The result should be all the records, exact and complete, without a single picture.

§ Records supplied
%%

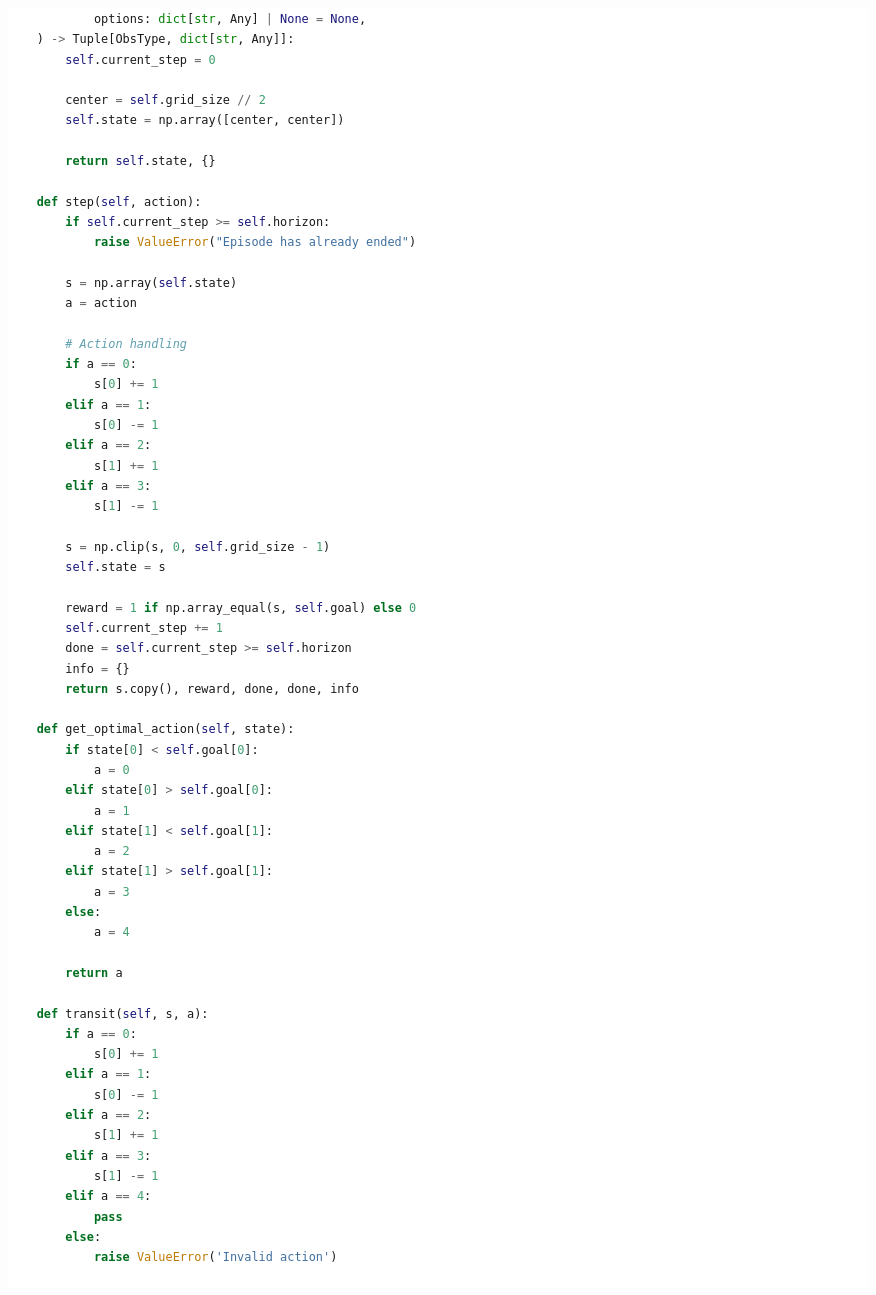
 ```python
            options: dict[str, Any] | None = None,
    ) -> Tuple[ObsType, dict[str, Any]]:
        self.current_step = 0

        center = self.grid_size // 2
        self.state = np.array([center, center])

        return self.state, {}

    def step(self, action):
        if self.current_step >= self.horizon:
            raise ValueError("Episode has already ended")

        s = np.array(self.state)
        a = action

        # Action handling
        if a == 0:
            s[0] += 1
        elif a == 1:
            s[0] -= 1
        elif a == 2:
            s[1] += 1
        elif a == 3:
            s[1] -= 1

        s = np.clip(s, 0, self.grid_size - 1)
        self.state = s

        reward = 1 if np.array_equal(s, self.goal) else 0
        self.current_step += 1
        done = self.current_step >= self.horizon
        info = {}
        return s.copy(), reward, done, done, info
    
    def get_optimal_action(self, state):
        if state[0] < self.goal[0]:
            a = 0
        elif state[0] > self.goal[0]:
            a = 1
        elif state[1] < self.goal[1]:
            a = 2
        elif state[1] > self.goal[1]:
            a = 3
        else:
            a = 4
            
        return a
    
    def transit(self, s, a):
        if a == 0:
            s[0] += 1
        elif a == 1:
            s[0] -= 1
        elif a == 2:
            s[1] += 1
        elif a == 3:
            s[1] -= 1
        elif a == 4:
            pass
        else:
            raise ValueError('Invalid action')
        
```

%%

§ The answer
 ```python
            options: dict[str, Any] | None = None,
    ) -> Tuple[ObsType, dict[str, Any]]:
        self.current_step = 0

        center = self.grid_size // 2
        self.state = np.array([center, center])

        return self.state, {}

    def step(self, action):
        if self.current_step >= self.horizon:
            raise ValueError("Episode has already ended")

        s = np.array(self.state)
        a = action

        # Action handling
        if a == 0:
            s[0] += 1
        elif a == 1:
            s[0] -= 1
        elif a == 2:
            s[1] += 1
        elif a == 3:
            s[1] -= 1

        s = np.clip(s, 0, self.grid_size - 1)
        self.state = s

        reward = 1 if np.array_equal(s, self.goal) else 0
        self.current_step += 1
        done = self.current_step >= self.horizon
        info = {}
        return s.copy(), reward, done, done, info
    
    def get_optimal_action(self, state):
        if state[0] < self.goal[0]:
            a = 0
        elif state[0] > self.goal[0]:
            a = 1
        elif state[1] < self.goal[1]:
            a = 2
        elif state[1] > self.goal[1]:
            a = 3
        else:
            a = 4
            
        return a
    
    def transit(self, s, a):
        if a == 0:
            s[0] += 1
        elif a == 1:
            s[0] -= 1
        elif a == 2:
            s[1] += 1
        elif a == 3:
            s[1] -= 1
        elif a == 4:
            pass
        else:
            raise ValueError('Invalid action')
        
```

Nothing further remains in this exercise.